Am I glad I took part in this class? Yes. It's only by trying new things from time to time that I learn where I truly belong and have firmed up deep inside me what I want to do and how I want to spend my time. And it's good to recognize that skill in any medium doesn't come easily, that it doesn't arrive in a neatly wrapped bundle that you simply unwrap and then produce work just like the people whose work you admire. It all takes time, and practice, and commitment, and the making of many, many not-so-great pieces, before some level of success is achieved. So what did I do when I got home? I finished my latest African collage piece, and I dreamed about creating more trees from my fabrics.


Monday, September 11, 2017

How I Spent my Summer Holidays - Part 2



This need to sum up what happened over the summer must date back to those after-the-holidays essays we were required to write every September in elementary school.
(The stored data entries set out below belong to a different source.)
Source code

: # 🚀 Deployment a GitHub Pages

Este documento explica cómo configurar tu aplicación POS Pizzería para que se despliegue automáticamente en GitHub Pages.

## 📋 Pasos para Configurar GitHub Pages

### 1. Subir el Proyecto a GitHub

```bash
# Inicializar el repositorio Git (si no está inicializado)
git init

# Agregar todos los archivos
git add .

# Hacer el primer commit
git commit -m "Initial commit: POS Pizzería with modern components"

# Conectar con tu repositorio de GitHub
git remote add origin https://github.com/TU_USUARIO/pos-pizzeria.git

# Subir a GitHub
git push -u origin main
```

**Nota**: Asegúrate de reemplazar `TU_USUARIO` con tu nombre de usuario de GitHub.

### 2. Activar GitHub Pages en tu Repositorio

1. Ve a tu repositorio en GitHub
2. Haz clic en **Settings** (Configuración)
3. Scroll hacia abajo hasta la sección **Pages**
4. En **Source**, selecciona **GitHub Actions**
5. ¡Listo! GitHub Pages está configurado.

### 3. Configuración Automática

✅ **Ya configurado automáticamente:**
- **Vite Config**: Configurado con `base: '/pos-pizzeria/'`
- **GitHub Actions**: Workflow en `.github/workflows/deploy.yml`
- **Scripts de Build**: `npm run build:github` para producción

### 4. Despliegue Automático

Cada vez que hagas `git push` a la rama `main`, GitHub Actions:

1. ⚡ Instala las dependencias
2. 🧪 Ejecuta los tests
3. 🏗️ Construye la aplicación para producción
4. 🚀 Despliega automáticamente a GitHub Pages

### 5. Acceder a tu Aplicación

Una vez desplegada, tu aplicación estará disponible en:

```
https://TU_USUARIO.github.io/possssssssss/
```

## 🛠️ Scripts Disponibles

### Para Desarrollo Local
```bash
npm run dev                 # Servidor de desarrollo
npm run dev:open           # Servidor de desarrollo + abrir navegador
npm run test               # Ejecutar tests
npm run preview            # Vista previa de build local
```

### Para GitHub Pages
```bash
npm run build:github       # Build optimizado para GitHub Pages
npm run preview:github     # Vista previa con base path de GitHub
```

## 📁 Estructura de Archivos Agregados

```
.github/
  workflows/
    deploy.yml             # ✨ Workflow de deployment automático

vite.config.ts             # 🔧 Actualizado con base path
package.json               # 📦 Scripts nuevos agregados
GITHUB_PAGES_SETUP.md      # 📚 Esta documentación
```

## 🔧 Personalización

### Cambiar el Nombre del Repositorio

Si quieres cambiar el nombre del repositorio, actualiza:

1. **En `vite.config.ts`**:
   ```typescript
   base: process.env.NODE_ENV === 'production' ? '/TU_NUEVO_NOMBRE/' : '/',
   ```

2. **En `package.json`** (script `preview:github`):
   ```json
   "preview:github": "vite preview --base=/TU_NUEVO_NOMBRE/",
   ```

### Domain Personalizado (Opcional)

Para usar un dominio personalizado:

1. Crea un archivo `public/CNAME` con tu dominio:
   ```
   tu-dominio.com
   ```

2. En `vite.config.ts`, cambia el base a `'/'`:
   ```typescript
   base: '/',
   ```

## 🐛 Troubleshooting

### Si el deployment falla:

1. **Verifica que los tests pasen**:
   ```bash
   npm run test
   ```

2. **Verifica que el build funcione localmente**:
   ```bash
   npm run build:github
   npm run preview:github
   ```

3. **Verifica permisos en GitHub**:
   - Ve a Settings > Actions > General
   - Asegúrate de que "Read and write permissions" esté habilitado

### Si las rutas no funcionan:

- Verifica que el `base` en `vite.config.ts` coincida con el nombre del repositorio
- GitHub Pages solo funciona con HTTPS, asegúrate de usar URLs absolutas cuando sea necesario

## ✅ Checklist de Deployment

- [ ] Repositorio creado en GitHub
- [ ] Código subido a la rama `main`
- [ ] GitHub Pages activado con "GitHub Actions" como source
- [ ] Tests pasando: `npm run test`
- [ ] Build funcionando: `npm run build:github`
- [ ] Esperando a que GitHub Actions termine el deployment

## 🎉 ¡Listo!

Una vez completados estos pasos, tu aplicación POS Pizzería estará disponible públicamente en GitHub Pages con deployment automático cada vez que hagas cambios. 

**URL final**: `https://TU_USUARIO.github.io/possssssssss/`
Or maybe it's that the summer goes by so quickly that I want to capture the memories of those blissfully sunny days before they disappear entirely. Yesterday morning I had to put on my fleece-lined slippers in the coolness of the day, and sitting in my comfy chair, I could hear a flock of Canada geese trying out flying in formation overhead.  Certain signs of the change in season. But the summer was a good one - the last week especially, spent at our family cabin on Hornby Island. Two of our four children pictured here,
and two of our three grandchildren.
We had hikes through Helliwell (Nora and Molly are climbing on one of Helliwell's big maple trees in this pic), and BBQ's, and many beach days with lots of water activities, and all the good things that go into a summer holiday.
The Hornby Quilt Show is always a highlight, and once again I was invited too set up a table there and o sell items made by the Bitengye Designers, with all proceeds going to the Widows' Gardens Project that David is involved with in Southern Uganda.
This quilt, with the inner blocks embroidered by two of the women, and borders added by a third was for sale, but hasn't found a home yet. Soon I hope.
And I was able to attend a number of exhibits in other mediums during the summer months. This tapestry comes from one on at present at The Old Schoolhouse Gallery in Qualicum Beach. Unfortunately I didn't record the name of the artist, but it was magnificent.
Grant Leier and his wife Nixie Barton also had an exhibit there. The colour and layering and joy of Grant's work is particularly appealing to me, but I also love Nixie's treatment of fields in her landscapes below. Sometimes I forget how important it is (as well as a great pleasure) to take oneself on an "artist's date", as Julia Cameron calls it. Once a week is what she recommends, and I'm going to try to heed those words of wisdom in the coming months.
But for now I am returning to my own work. A fourth "African Collage", as I've come to call them, is almost finished, and now I'm off to a Mixed Media workshop with Carol Nelson at the Pacific Northwest Art School on Whidbey Island for the rest of the week. Life is good.